Emotion is a new gameplay mechanic, building upon the mood system of Sims in previous titles; emotions can be affected by in-game actions, events, and social interactions with other Sims. Positive and negative moodlets (a type of buff) influence the current emotion of a Sim, and can directly impact Sim actions and behavior, such as increasing the efficiency of gaining skill points. There are several types and intensities of emotions, such as happy, sad, and angry; some high-intensity emotional stages introduce a probability of emotional death. The multitasking system is a new gameplay mechanic that allows Sims to perform multiple actions at a single time, such as having a conversation with other Sims while cooking.

 Development 
Development of The Sims 4 began as an online multiplayer title, under the working title of "Olympus". Maxis intended to incorporate online multiplayer gameplay elements, as part of publisher Electronic Arts' (EA) plan to release more online multiplayer titles. EA labels president Frank Gibeau stated in 2012, "I have not green-lit one game to be developed as a single player experience. Today, all of our games include online applications and digital services that make them live 24/7/365." However, these plans were changed following the negative launch reception of Maxis' SimCity in March 2013, which was plagued with widespread technical and gameplay problems relating to the game's mandatory network connectivity. As a result, "Olympus" was reworked to a single-player experience, and released as The Sims 4. The release version of the game only requires an internet connection during the initial installation process, for game activation with an Origin account. Additionally, development of The Sims 4 was affected by layoffs at EA Salt Lake in January 2014, which was assisting in development of the game; remaining EA Salt Lake employees working on the game were transferred to Maxis' Redwood Shores, California studio.The Sims 4 uses a newly-developed proprietary game engine, marketed as "SmartSim". In conjunction with this engine, Maxis focused on developing the new Sim emotion system for The Sims 4, as well as more expressive and complex Sim animations, describing Sim behavior in previous The Sims titles as "robotic" in comparison. Development of walking animations and facial expressions centered around better illustrating the emotions of Sims in gameplay, as well as making social interactions between Sims appear more natural and lifelike. British neoclassical composer Ilan Eshkeri composed the game's orchestral soundtrack. This included over 140 brief sound effects to accompany various "key emotional moments" for Sims, such as encountering a fight, a first kiss, a wedding, or a toilet breaking. Compared to previous The Sims titles, The Sims 4s soundtrack was designed to emphasize the impact of Sim emotions during these gameplay events. Eshkeri cited difficulty in composing music for the game due to its sandbox nature, contrasting it to his previous works with film scores. All music was recorded at the Abbey Road Studios in London, and performed by the London Metropolitan Orchestra.

 Omitted features 
In the months leading up to the game's release in September 2014, Maxis revealed that several gameplay features present in previous The Sims titles, such as swimming pools and the toddler Sim life stage, and family trees would not be included in The Sims 4. Some gameplay features introduced in The Sims 3, such as open worlds and the "Create-a-Style" color customization feature, were also excluded from the game. These announcements sparked criticism among players, who expressed dismay at the exclusion of "core" The Sims gameplay elements, particularly swimming pools and toddler Sims, with fans signing a petition created on the Change.org website in response. Some speculated that the aforementioned features were intentionally left out to be re-introduced in future paid DLC.
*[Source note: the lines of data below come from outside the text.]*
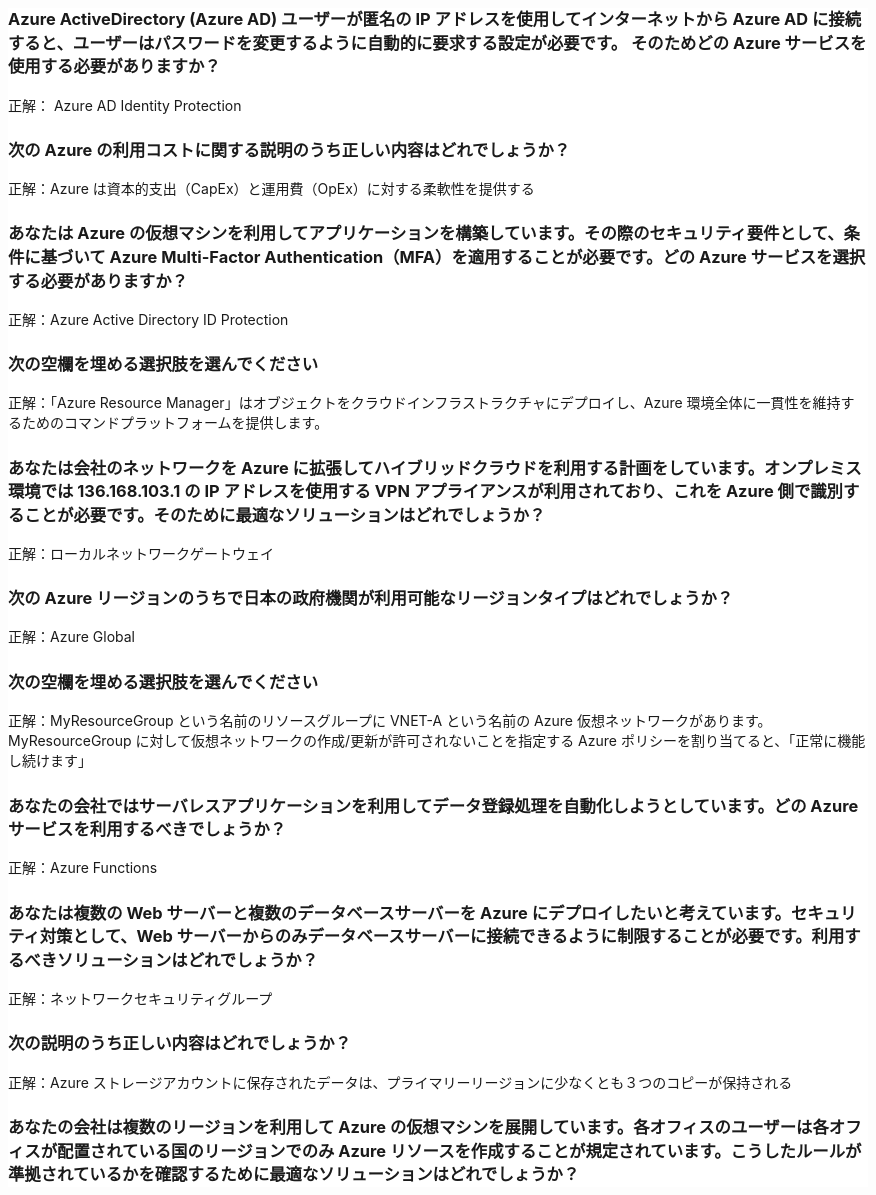 ### Azure ActiveDirectory (Azure AD) ユーザーが匿名の IP アドレスを使用してインターネットから Azure AD に接続すると、ユーザーはパスワードを変更するように自動的に要求する設定が必要です。 そのためどの Azure サービスを使用する必要がありますか？

正解： Azure AD Identity Protection

### 次の Azure の利用コストに関する説明のうち正しい内容はどれでしょうか？

正解：Azure は資本的支出（CapEx）と運用費（OpEx）に対する柔軟性を提供する

### あなたは Azure の仮想マシンを利用してアプリケーションを構築しています。その際のセキュリティ要件として、条件に基づいて Azure Multi-Factor Authentication（MFA）を適用することが必要です。どの Azure サービスを選択する必要がありますか？

正解：Azure Active Directory ID Protection

### 次の空欄を埋める選択肢を選んでください

正解：「Azure Resource Manager」はオブジェクトをクラウドインフラストラクチャにデプロイし、Azure 環境全体に一貫性を維持するためのコマンドプラットフォームを提供します。

### あなたは会社のネットワークを Azure に拡張してハイブリッドクラウドを利用する計画をしています。オンプレミス環境では 136.168.103.1 の IP アドレスを使用する VPN アプライアンスが利用されており、これを Azure 側で識別することが必要です。そのために最適なソリューションはどれでしょうか？

正解：ローカルネットワークゲートウェイ

### 次の Azure リージョンのうちで日本の政府機関が利用可能なリージョンタイプはどれでしょうか？

正解：Azure Global

### 次の空欄を埋める選択肢を選んでください

正解：MyResourceGroup という名前のリソースグループに VNET-A という名前の Azure 仮想ネットワークがあります。MyResourceGroup に対して仮想ネットワークの作成/更新が許可されないことを指定する Azure ポリシーを割り当てると、「正常に機能し続けます」

### あなたの会社ではサーバレスアプリケーションを利用してデータ登録処理を自動化しようとしています。どの Azure サービスを利用するべきでしょうか？

正解：Azure Functions

### あなたは複数の Web サーバーと複数のデータベースサーバーを Azure にデプロイしたいと考えています。セキュリティ対策として、Web サーバーからのみデータベースサーバーに接続できるように制限することが必要です。利用するべきソリューションはどれでしょうか？

正解：ネットワークセキュリティグループ

### 次の説明のうち正しい内容はどれでしょうか？

正解：Azure ストレージアカウントに保存されたデータは、プライマリーリージョンに少なくとも３つのコピーが保持される

### あなたの会社は複数のリージョンを利用して Azure の仮想マシンを展開しています。各オフィスのユーザーは各オフィスが配置されている国のリージョンでのみ Azure リソースを作成することが規定されています。こうしたルールが準拠されているかを確認するために最適なソリューションはどれでしょうか？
Maxis issued a statement responding to player criticism, specifying that they had to allocate development resources to the newly developed game engine, technologies, AI simulation system, as well as the revamped Create-a-Sim and Build modes, as reason for the omitted features. They contended that "it was not possible for us to include every single feature and piece of content we added to The Sims 3 over the last five years", but clarified that excluded features could be re-introduced in the future via game updates or DLC.

 Release and marketing 

On May 6, 2013, Maxis confirmed that The Sims 4 was in development, and would be scheduled for release in 2014. The Sims 4 was unveiled via gameplay demos and release trailers in August 2013 at Gamescom. Several trailers were released on YouTube in May 2014; a Create-a-Sim trailer revealed the variety of Sim customization options; a Build mode trailer showcased the new interface and building tools. Game footage was shown at the Electronic Entertainment Expo (E3) on June 9, 2014, and the game's North American release date of September 2, 2014 was announced, to be released on Windows. A free playable demo of the Create-a-Sim feature was made available for download on August 12, 2014.
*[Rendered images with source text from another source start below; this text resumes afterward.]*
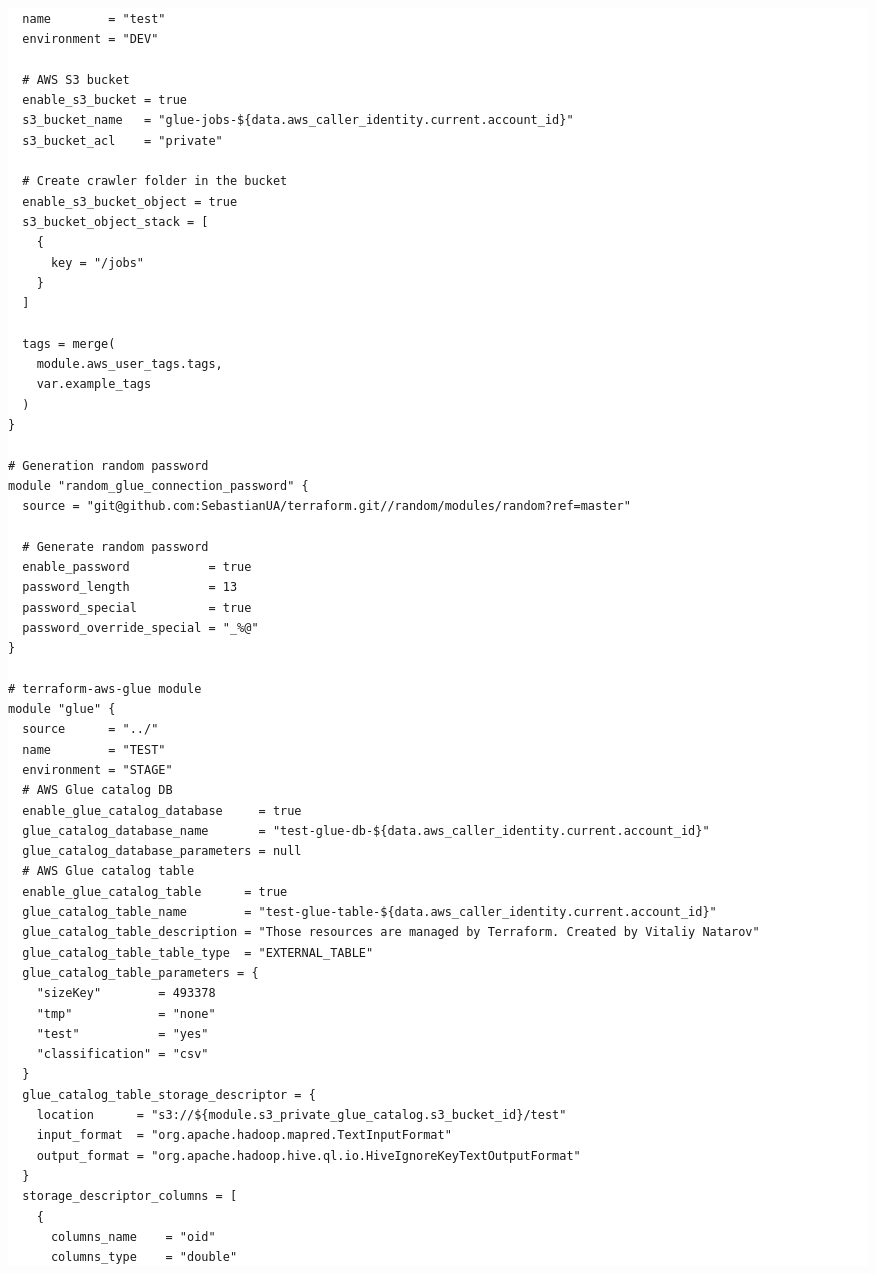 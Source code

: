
 ```
  name        = "test"
  environment = "DEV"

  # AWS S3 bucket
  enable_s3_bucket = true
  s3_bucket_name   = "glue-jobs-${data.aws_caller_identity.current.account_id}"
  s3_bucket_acl    = "private"

  # Create crawler folder in the bucket
  enable_s3_bucket_object = true
  s3_bucket_object_stack = [
    {
      key = "/jobs"
    }
  ]

  tags = merge(
    module.aws_user_tags.tags,
    var.example_tags
  )
}

# Generation random password
module "random_glue_connection_password" {
  source = "git@github.com:SebastianUA/terraform.git//random/modules/random?ref=master"

  # Generate random password
  enable_password           = true
  password_length           = 13
  password_special          = true
  password_override_special = "_%@"
}

# terraform-aws-glue module
module "glue" {
  source      = "../"
  name        = "TEST"
  environment = "STAGE"
  # AWS Glue catalog DB
  enable_glue_catalog_database     = true
  glue_catalog_database_name       = "test-glue-db-${data.aws_caller_identity.current.account_id}"
  glue_catalog_database_parameters = null
  # AWS Glue catalog table
  enable_glue_catalog_table      = true
  glue_catalog_table_name        = "test-glue-table-${data.aws_caller_identity.current.account_id}"
  glue_catalog_table_description = "Those resources are managed by Terraform. Created by Vitaliy Natarov"
  glue_catalog_table_table_type  = "EXTERNAL_TABLE"
  glue_catalog_table_parameters = {
    "sizeKey"        = 493378
    "tmp"            = "none"
    "test"           = "yes"
    "classification" = "csv"
  }
  glue_catalog_table_storage_descriptor = {
    location      = "s3://${module.s3_private_glue_catalog.s3_bucket_id}/test"
    input_format  = "org.apache.hadoop.mapred.TextInputFormat"
    output_format = "org.apache.hadoop.hive.ql.io.HiveIgnoreKeyTextOutputFormat"
  }
  storage_descriptor_columns = [
    {
      columns_name    = "oid"
      columns_type    = "double"
```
Released alongside the standard edition, the digital-only Deluxe edition of the game includes bonus gameplay objects and clothing, and a digital copy of the game soundtrack; the Premium edition additionally includes a hardcover book containing game tips and artwork. An OS X version was released on February 17, 2015. PlayStation 4 and Xbox One versions were released on November 17, 2017, co-developed with Blind Squirrel Games; in contrast to previous The Sims entries on consoles, the console versions of The Sims 4 do not exclude content or DLC packs compared to the OS X and Windows versions.
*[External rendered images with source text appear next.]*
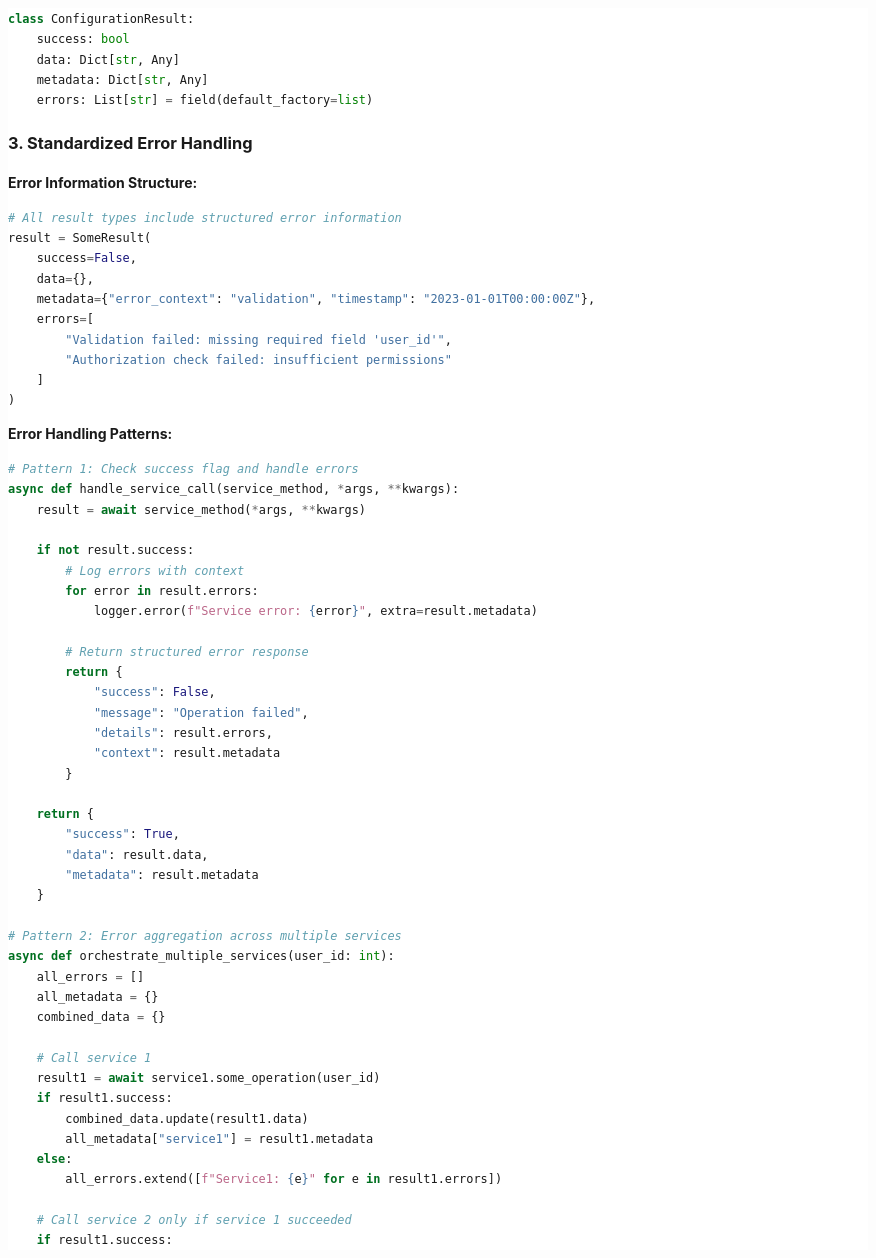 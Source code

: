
 ```python
class ConfigurationResult:
    success: bool
    data: Dict[str, Any]
    metadata: Dict[str, Any]
    errors: List[str] = field(default_factory=list)
```

### 3. Standardized Error Handling

**Error Information Structure:**
```python
# All result types include structured error information
result = SomeResult(
    success=False,
    data={},
    metadata={"error_context": "validation", "timestamp": "2023-01-01T00:00:00Z"},
    errors=[
        "Validation failed: missing required field 'user_id'",
        "Authorization check failed: insufficient permissions"
    ]
)
```

**Error Handling Patterns:**
```python
# Pattern 1: Check success flag and handle errors
async def handle_service_call(service_method, *args, **kwargs):
    result = await service_method(*args, **kwargs)
    
    if not result.success:
        # Log errors with context
        for error in result.errors:
            logger.error(f"Service error: {error}", extra=result.metadata)
        
        # Return structured error response
        return {
            "success": False,
            "message": "Operation failed",
            "details": result.errors,
            "context": result.metadata
        }
    
    return {
        "success": True,
        "data": result.data,
        "metadata": result.metadata
    }

# Pattern 2: Error aggregation across multiple services  
async def orchestrate_multiple_services(user_id: int):
    all_errors = []
    all_metadata = {}
    combined_data = {}
    
    # Call service 1
    result1 = await service1.some_operation(user_id)
    if result1.success:
        combined_data.update(result1.data)
        all_metadata["service1"] = result1.metadata
    else:
        all_errors.extend([f"Service1: {e}" for e in result1.errors])
    
    # Call service 2 only if service 1 succeeded
    if result1.success:
```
 Collaborative promotions 
A Sims-themed gaming headset, mouse, and "Plumbob" USB light designed by SteelSeries were released alongside the game's launch in 2014, with the peripherals having built-in LED lights that change according to the playable Sim's mood. Maxis announced a collaboration in 2019 with Italian luxury fashion house Moschino; the collaboration includes a collection of pixel art clothing inspired by the franchise, and a Moschino-themed stuff pack titled Moschino Stuff. A reality competition TV series, The Sims Spark'd, premiered on TBS from July 17, 2020, to August 7, 2020, featuring twelve contestants from popular YouTube channels in the Sims fan community; contestants were tasked with gameplay challenges within The Sims 4, to create characters and stories following the challenge's themes and limitations.

The "Sims Sessions" in-game music festival was a limited-time event hosted from June 29, 2021, to July 7, 2021, and was accessible within a special area in the game world. Singers Bebe Rexha, Glass Animals frontman Dave Bayley, and Joy Oladokun recorded Simlish versions of their songs "Sabotage", "Heat Waves", and "Breathe Again", respectively, for their in-game performances during the event.

 Reception The Sims 4 received "mixed or average reviews" reviews from critics upon its release, according to review aggregator site Metacritic. Reviewers frequently criticized The Sims 4s lack of features and missing content compared to previous titles, particularly The Sims 3s "Create-a-Style" color customization tool, open worlds, and gameplay elements from its expansion packs; reviewers also noted encountering frequent loading screens and some glitches.

Jim Sterling of The Escapist described the gameplay as "boring", and described The Sims 4 as "shrunken and sterile". Kallie Plagge of IGN was disappointed by the lack of "cool objects" in place of missing content, and noted a lack of furnishing options in Build mode compared to The Sims 3. Nick Tan of GameRevolution describes the game as a "case study for loss aversion", noting frustration among Sims fans due to the missing features and content, concluding that the game is "woefully incomplete". Reviewers speculated that the notable lack of content is in lieu of features for potential future paid DLC packs, and is an intentional financial decision by EA. Lee Cooper of Hardcore Gamer concluded that the game is "a glorified freemium app with multiple expansions on the horizon that should have been part of the core-game."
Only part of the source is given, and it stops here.